The Growing Risk of Keyless Car Thefts

image provided by pixabay

This post is also available in: עברית (Hebrew)

The same technology that was designed to make it easier to unlock and start vehicles has brought with it a surge in auto theft.

With the advancements in auto technology, many newer cars use wireless key fobs and push-button starters instead of traditional metal keys – the fob sends a short-range signal when the driver approaches the car and automatically unlocks the door.

Unfortunately, this technology also makes things easier for thieves, since the wireless fob continues to emit a signal even if it is not actively being used. Because of this loophole, criminals prowl neighborhoods at night looking for cars parked outside so they can carry out a “relay attack” using portable equipment that can pick up the faint signal from a fob inside the house or parking lot and relay it back to a transmitter that can clone the signal and unlock the car.

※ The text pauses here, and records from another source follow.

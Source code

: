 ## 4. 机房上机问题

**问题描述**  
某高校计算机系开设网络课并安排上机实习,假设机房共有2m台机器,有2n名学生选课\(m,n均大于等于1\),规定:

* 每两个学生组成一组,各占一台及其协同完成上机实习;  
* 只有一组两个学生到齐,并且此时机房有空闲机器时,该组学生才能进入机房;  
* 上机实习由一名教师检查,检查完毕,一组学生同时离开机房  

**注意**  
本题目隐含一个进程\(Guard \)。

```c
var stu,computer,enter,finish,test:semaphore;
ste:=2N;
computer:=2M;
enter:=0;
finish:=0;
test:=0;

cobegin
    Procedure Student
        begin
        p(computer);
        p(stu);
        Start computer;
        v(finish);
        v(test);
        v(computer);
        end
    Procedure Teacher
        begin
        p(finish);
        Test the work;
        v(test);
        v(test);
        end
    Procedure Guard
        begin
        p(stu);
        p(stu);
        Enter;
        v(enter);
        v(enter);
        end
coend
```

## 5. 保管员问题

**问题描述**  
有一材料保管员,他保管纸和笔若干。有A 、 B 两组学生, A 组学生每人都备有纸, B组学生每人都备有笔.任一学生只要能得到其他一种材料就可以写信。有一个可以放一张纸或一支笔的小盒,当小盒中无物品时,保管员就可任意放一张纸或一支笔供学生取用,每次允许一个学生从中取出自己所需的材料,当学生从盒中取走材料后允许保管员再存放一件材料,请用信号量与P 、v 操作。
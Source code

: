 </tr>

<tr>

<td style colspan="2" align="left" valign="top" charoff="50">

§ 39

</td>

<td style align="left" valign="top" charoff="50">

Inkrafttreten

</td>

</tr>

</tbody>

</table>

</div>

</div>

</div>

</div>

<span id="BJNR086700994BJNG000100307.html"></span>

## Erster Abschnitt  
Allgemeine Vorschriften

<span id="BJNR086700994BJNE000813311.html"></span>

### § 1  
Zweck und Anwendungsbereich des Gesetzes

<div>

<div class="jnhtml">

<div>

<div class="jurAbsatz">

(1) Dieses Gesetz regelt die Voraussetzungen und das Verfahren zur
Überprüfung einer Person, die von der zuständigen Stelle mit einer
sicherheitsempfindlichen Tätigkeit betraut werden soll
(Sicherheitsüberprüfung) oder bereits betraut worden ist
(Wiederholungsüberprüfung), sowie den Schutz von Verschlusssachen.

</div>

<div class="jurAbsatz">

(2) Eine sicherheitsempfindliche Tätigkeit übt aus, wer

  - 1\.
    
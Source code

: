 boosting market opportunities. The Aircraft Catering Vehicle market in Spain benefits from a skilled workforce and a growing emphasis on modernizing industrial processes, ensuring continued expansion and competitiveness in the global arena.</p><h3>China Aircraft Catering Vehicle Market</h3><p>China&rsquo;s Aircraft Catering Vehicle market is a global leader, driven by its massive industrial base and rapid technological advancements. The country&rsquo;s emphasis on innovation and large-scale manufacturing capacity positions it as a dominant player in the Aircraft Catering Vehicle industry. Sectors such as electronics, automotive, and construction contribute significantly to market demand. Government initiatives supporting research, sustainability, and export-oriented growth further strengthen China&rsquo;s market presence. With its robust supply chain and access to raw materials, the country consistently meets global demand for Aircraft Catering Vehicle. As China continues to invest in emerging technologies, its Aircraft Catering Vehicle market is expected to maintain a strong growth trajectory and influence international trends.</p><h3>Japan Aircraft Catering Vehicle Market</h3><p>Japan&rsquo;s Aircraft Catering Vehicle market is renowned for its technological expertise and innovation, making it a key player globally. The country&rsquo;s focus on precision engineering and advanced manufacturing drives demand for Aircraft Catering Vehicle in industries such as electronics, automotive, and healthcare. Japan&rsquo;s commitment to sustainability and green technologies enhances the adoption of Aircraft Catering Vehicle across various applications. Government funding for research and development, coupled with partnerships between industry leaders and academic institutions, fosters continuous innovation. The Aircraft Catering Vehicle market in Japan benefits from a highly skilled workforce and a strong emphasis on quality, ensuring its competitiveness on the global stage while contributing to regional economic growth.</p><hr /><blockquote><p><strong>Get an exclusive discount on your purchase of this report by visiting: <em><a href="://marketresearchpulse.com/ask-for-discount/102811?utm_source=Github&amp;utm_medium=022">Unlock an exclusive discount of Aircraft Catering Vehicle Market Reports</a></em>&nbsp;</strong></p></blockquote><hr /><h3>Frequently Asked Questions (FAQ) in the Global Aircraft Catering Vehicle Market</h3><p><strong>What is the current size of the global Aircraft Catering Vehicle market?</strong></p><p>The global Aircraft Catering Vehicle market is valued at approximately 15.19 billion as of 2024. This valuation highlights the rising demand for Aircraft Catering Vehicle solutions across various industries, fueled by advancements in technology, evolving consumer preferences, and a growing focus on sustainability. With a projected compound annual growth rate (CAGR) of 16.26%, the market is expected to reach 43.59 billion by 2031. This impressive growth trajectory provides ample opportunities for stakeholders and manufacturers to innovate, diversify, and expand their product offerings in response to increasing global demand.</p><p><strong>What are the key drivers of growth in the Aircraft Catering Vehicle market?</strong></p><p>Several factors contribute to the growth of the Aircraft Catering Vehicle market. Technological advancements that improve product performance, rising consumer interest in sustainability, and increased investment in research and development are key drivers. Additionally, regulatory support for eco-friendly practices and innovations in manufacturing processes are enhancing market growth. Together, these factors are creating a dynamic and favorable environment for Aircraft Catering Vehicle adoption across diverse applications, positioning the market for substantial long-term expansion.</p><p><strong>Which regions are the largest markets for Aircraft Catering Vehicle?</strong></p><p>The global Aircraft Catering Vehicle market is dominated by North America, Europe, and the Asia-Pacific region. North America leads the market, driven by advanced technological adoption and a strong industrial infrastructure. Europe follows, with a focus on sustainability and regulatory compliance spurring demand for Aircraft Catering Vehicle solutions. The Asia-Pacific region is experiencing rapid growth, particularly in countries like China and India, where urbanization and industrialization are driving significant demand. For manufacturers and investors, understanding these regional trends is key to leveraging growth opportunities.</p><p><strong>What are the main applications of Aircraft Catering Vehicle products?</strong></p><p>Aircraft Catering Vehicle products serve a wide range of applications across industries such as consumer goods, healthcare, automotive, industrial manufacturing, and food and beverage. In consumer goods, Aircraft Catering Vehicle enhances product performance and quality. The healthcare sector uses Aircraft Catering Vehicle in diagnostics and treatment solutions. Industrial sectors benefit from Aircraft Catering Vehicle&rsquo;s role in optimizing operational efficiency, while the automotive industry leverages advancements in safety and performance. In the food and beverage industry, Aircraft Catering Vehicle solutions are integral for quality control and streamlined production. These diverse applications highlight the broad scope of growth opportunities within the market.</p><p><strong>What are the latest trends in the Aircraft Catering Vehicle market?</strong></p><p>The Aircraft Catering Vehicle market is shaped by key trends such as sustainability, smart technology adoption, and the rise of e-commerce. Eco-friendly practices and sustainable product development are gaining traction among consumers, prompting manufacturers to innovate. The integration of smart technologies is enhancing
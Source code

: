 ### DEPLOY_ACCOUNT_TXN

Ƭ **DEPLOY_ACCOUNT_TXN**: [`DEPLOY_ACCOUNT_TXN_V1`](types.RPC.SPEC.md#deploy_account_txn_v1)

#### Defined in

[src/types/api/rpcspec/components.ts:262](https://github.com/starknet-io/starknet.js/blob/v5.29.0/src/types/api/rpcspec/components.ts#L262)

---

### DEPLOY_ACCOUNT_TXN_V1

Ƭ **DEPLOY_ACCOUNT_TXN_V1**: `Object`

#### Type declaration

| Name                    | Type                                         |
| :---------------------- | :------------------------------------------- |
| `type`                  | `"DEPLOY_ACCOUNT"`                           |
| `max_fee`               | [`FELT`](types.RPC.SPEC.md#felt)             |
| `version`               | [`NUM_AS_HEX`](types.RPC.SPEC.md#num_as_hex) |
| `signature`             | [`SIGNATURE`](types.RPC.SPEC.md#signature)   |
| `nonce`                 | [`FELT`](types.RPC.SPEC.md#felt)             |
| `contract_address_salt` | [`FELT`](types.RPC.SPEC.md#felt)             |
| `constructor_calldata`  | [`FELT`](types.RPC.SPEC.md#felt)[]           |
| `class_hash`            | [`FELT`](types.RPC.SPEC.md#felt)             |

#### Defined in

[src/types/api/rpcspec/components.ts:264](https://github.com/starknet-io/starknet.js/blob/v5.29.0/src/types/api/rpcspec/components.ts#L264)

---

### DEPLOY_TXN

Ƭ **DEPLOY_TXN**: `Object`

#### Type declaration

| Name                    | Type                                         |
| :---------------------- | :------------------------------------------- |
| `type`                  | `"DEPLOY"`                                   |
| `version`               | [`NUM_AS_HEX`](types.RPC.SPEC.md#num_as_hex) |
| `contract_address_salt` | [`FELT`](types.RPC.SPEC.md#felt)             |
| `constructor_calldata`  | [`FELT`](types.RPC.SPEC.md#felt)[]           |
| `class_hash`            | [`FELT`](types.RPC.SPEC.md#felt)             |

So what can be done to protect these modern cars from keyless auto theft? Following are some tips from experts at Techxplore:

The simplest (yet most effective) way to stop criminals from stealing a key fob’s signal is to use a Faraday bag or pouch, which is lined with a conductive metal mesh that blocks the transmission of electromagnetic signals. Another old-fashioned solution is to simply use a physical lock, which could be physically protective and dissuade criminals from attempting to steal the vehicle.

A more technological solution is changing the car’s settings – many smart cars have the option to deactivate the wireless setting so that you would not be able to open the door remotely.

Automakers have reportedly begun taking action and adding motion sensors to key fobs. This way, if the fob does not sense movement after a while (meaning the owner was in fact not moving towards their car), it goes into sleep mode and stops transmitting.

However, researchers reportedly found a new and different theft technique. Modern cars have a feature that allows different components and systems to communicate called the “controller area network” (or CAN), and it has recently been targeted and exploited by thieves. This network allows the sensors and control modules to communicate directly, and criminals use this quality by accessing the network from the car’s exterior and connecting a device that can “inject” a signal and trick the car into unlocking and starting.

This information was provided by Techxplore.